As with so many things in life and convenience retailing, self-checkout offers both pros and cons, and it is up to the operator to decide what makes the most sense for their stores.
Self-checkout systems are most commonly found in large grocery and retail stores to generally mixed reviews. However, self-service units are available for smaller retailers, as well, and can be especially useful given labor shortages in many markets. More c-store retailers are testing them or rolling them out across their stores today.
As frictionless checkout, including just walk-out technology and scan-and-go apps, increase the trend of cashier-less checkout, many customers are coming to expect a checkout process without employee interaction.
Self-checkout kiosks can make operations easier for businesses with high-traffic and/or multiple locations, and customers generally perceive self-checkout to be faster.
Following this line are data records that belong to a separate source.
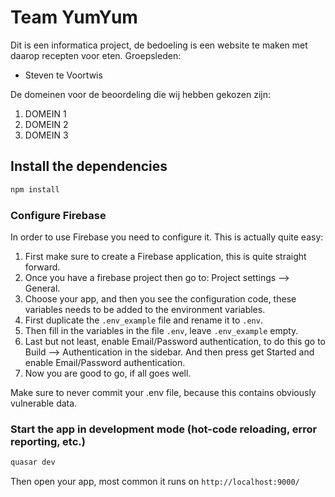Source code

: # Team YumYum
Dit is een informatica project, de bedoeling is een website te maken met daarop recepten voor eten.
Groepsleden:
- Steven te Voortwis

De domeinen voor de beoordeling die wij hebben gekozen zijn:
1. DOMEIN 1
2. DOMEIN 2
3. DOMEIN 3

## Install the dependencies
```bash
npm install
```

### Configure Firebase
In order to use Firebase you need to configure it. This is actually quite easy:
1. First make sure to create a Firebase application, this is quite straight forward.
2. Once you have a firebase project then go to: Project settings --> General.
3. Choose your app, and then you see the configuration code, these variables needs to be added to the environment variables.
4. First duplicate the `.env_example` file and rename it to `.env`.
5. Then fill in the variables in the file `.env`, leave `.env_example` empty.
6. Last but not least, enable Email/Password authentication, to do this go to Build --> Authentication in the sidebar. And then press get Started and enable Email/Password authentication.
7. Now you are good to go, if all goes well.

Make sure to never commit your .env file, because this contains obviously vulnerable data.

### Start the app in development mode (hot-code reloading, error reporting, etc.)
```bash
quasar dev
```
Then open your app, most common it runs on `http://localhost:9000/`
Self-checkout may offer fewer benefits to convenience stores compared to other retailers since some transactions necessitate employee involvement, such as age verification for alcohol and tobacco.
Weighing the Pros and Cons
A shorthand summary of the pros and cons of self-checkout systems in convenience stores looks like this:
- Pro: reduced labor costs; fewer cashiers needed freeing up employees to manage other tasks, which is especially useful given labor shortages.
- Pro: faster, easier checkout. Customers can skip the line as these stations can allow more customers to pay for their purchases at the same time.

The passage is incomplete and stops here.